Exercise goal: Please repeat the lines below exactly. Begin with the line containing "changed, saga aborts." and go on through the line containing "An aggregate publishes".

[Saved entries]
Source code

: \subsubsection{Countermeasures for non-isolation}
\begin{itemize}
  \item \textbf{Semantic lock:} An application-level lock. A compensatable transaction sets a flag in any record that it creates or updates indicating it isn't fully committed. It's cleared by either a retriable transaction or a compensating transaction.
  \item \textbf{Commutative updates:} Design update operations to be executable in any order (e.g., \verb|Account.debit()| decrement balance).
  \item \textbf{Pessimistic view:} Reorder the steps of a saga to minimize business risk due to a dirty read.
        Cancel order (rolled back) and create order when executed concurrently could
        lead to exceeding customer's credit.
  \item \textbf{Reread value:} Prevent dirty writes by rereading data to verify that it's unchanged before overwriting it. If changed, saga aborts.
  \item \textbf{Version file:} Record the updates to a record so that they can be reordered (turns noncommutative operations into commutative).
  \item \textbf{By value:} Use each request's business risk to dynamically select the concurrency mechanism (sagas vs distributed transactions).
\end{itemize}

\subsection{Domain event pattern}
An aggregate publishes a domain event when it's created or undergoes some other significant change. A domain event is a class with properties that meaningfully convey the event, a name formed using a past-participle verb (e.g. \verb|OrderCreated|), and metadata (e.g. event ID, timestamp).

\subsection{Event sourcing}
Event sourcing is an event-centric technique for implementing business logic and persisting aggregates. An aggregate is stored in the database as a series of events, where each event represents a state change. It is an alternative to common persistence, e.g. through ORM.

--

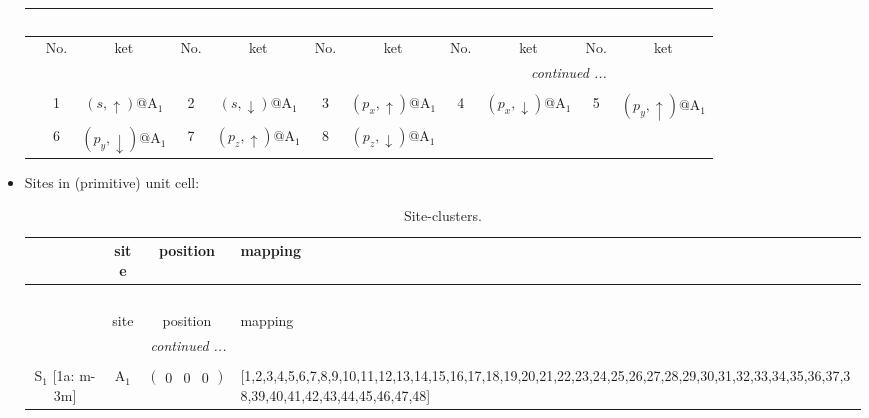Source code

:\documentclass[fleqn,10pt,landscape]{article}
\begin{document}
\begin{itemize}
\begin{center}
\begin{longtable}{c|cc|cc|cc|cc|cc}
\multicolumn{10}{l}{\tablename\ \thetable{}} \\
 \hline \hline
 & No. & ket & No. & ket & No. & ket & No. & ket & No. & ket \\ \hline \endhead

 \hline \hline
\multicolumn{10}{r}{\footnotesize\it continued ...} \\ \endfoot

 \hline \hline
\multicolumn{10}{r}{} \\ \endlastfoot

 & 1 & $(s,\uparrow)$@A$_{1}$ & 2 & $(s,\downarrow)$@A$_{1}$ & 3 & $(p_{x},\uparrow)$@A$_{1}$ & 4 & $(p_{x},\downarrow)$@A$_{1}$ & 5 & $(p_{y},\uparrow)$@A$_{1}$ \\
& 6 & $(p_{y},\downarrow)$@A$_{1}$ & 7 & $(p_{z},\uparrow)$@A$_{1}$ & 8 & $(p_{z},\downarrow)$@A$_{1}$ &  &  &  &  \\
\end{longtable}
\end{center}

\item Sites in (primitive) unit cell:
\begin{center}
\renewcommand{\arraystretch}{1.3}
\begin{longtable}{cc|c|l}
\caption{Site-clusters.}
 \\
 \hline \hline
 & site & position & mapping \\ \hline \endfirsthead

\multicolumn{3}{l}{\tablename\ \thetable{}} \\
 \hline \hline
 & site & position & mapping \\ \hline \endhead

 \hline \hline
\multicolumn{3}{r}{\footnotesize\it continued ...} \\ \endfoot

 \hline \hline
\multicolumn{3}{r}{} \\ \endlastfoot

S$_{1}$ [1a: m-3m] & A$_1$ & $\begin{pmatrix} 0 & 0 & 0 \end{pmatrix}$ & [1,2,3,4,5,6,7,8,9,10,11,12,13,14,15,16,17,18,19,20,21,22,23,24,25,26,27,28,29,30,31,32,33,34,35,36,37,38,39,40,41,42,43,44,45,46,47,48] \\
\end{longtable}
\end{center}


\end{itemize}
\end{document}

Answer area:
  \item \textbf{Reread value:} Prevent dirty writes by rereading data to verify that it's unchanged before overwriting it. If changed, saga aborts.
  \item \textbf{Version file:} Record the updates to a record so that they can be reordered (turns noncommutative operations into commutative).
  \item \textbf{By value:} Use each request's business risk to dynamically select the concurrency mechanism (sagas vs distributed transactions).
\end{itemize}

\subsection{Domain event pattern}
An aggregate publishes a domain event when it's created or undergoes some other significant change. A domain event is a class with properties that meaningfully convey the event, a name formed using a past-participle verb (e.g. \verb|OrderCreated|), and metadata (e.g. event ID, timestamp).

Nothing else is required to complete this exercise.